=== Task item ===
Everything from the line containing "script without options." to the end of the records below should be repeated exactly, with no other lines added.

********

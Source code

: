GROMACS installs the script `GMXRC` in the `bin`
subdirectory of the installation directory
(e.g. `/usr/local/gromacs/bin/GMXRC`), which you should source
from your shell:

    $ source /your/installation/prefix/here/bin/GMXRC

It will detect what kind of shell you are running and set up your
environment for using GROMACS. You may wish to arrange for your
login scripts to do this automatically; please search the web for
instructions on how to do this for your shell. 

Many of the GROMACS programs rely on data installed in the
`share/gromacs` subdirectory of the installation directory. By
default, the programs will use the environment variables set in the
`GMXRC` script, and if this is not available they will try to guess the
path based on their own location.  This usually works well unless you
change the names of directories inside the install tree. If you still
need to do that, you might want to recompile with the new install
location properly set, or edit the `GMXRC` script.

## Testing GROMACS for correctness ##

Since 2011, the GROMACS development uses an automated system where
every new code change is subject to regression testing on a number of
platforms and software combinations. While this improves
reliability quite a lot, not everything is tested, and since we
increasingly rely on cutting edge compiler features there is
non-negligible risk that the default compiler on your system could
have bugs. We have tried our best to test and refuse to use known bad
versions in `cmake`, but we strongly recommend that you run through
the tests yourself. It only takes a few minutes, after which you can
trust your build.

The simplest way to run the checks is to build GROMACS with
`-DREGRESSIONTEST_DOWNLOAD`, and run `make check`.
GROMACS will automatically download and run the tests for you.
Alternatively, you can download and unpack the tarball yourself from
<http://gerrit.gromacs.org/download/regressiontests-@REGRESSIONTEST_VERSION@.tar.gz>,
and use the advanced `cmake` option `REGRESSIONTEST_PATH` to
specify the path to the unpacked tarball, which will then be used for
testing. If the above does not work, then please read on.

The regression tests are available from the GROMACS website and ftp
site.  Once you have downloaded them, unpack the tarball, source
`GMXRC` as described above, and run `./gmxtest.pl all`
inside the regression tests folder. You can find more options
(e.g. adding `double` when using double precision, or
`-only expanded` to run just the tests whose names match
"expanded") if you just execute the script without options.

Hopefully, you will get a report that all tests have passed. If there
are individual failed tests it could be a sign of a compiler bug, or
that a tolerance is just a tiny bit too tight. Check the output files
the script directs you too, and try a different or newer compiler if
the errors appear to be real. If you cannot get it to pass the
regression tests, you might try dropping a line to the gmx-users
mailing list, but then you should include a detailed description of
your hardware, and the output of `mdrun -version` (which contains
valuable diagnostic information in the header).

********

=== Result for this task ===
"expanded") if you just execute the script without options.

Hopefully, you will get a report that all tests have passed. If there
are individual failed tests it could be a sign of a compiler bug, or
that a tolerance is just a tiny bit too tight. Check the output files
the script directs you too, and try a different or newer compiler if
the errors appear to be real. If you cannot get it to pass the
regression tests, you might try dropping a line to the gmx-users
mailing list, but then you should include a detailed description of
your hardware, and the output of `mdrun -version` (which contains
valuable diagnostic information in the header).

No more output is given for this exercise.